BEGIN
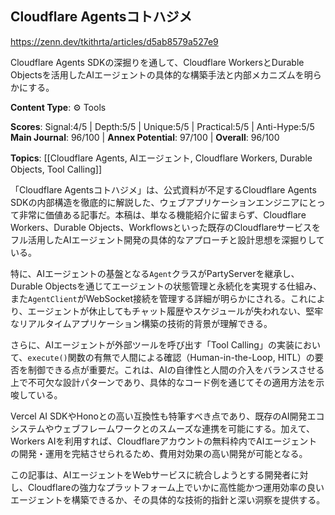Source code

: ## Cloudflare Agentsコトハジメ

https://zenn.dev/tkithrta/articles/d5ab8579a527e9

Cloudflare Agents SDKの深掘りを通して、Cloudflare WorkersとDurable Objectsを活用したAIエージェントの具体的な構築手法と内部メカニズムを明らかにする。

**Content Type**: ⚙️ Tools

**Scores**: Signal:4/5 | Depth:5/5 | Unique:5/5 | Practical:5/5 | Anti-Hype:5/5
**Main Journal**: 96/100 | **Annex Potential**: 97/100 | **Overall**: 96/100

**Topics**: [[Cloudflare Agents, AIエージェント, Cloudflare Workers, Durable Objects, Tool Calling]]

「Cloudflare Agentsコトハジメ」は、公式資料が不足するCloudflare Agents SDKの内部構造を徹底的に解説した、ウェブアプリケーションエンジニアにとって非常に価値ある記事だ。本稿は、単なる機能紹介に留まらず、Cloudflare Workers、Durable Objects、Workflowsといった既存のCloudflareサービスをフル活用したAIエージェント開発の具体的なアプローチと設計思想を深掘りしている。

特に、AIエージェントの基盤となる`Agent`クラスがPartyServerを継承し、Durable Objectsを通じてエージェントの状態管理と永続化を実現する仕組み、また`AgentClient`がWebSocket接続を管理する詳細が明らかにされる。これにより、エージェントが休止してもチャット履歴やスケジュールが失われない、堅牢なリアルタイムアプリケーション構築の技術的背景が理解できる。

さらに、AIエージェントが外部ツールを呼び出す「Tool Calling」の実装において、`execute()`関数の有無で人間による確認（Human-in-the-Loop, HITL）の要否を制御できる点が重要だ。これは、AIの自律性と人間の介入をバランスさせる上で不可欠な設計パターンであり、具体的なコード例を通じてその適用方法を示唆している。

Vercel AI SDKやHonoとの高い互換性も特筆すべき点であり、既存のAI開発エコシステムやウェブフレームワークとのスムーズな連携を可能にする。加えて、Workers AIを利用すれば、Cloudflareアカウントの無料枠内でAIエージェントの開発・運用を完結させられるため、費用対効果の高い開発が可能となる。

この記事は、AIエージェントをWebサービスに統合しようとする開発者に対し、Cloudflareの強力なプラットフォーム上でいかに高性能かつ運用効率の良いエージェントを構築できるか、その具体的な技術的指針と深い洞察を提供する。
END
BEGIN
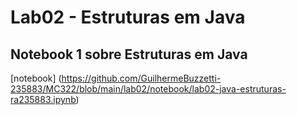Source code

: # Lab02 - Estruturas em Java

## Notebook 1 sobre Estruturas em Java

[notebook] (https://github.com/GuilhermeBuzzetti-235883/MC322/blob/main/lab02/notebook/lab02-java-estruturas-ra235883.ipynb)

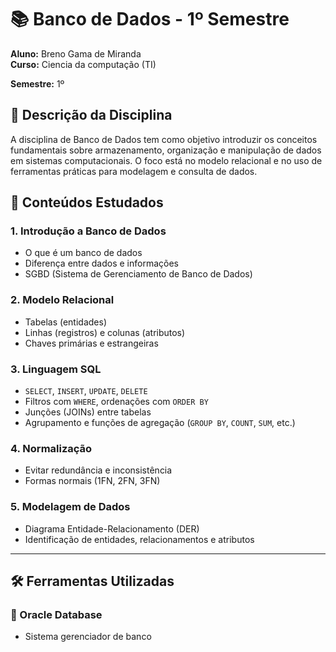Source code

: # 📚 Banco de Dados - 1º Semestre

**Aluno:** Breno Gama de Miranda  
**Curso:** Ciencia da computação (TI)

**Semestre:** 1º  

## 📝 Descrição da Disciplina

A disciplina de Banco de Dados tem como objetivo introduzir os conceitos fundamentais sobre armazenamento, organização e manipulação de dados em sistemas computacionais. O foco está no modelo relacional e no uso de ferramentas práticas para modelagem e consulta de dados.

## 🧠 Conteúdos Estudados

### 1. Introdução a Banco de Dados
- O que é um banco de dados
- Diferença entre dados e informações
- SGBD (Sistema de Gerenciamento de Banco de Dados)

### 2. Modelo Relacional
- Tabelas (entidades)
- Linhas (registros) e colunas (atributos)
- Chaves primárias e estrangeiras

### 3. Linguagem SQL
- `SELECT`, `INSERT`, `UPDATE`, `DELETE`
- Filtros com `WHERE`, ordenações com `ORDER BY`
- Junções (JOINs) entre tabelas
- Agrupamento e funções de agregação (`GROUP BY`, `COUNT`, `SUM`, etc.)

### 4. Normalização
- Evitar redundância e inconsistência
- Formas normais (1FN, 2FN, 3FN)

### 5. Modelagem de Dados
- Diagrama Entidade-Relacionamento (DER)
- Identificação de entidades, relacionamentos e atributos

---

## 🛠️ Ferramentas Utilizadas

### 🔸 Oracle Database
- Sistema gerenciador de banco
END
Could you reproduce, exactly, every line above from the line with "- O que é um banco de dados" to the line with "### 3. Linguagem SQL", and no other line? Both ends count.

- O que é um banco de dados
- Diferença entre dados e informações
- SGBD (Sistema de Gerenciamento de Banco de Dados)

### 2. Modelo Relacional
- Tabelas (entidades)
- Linhas (registros) e colunas (atributos)
- Chaves primárias e estrangeiras

### 3. Linguagem SQL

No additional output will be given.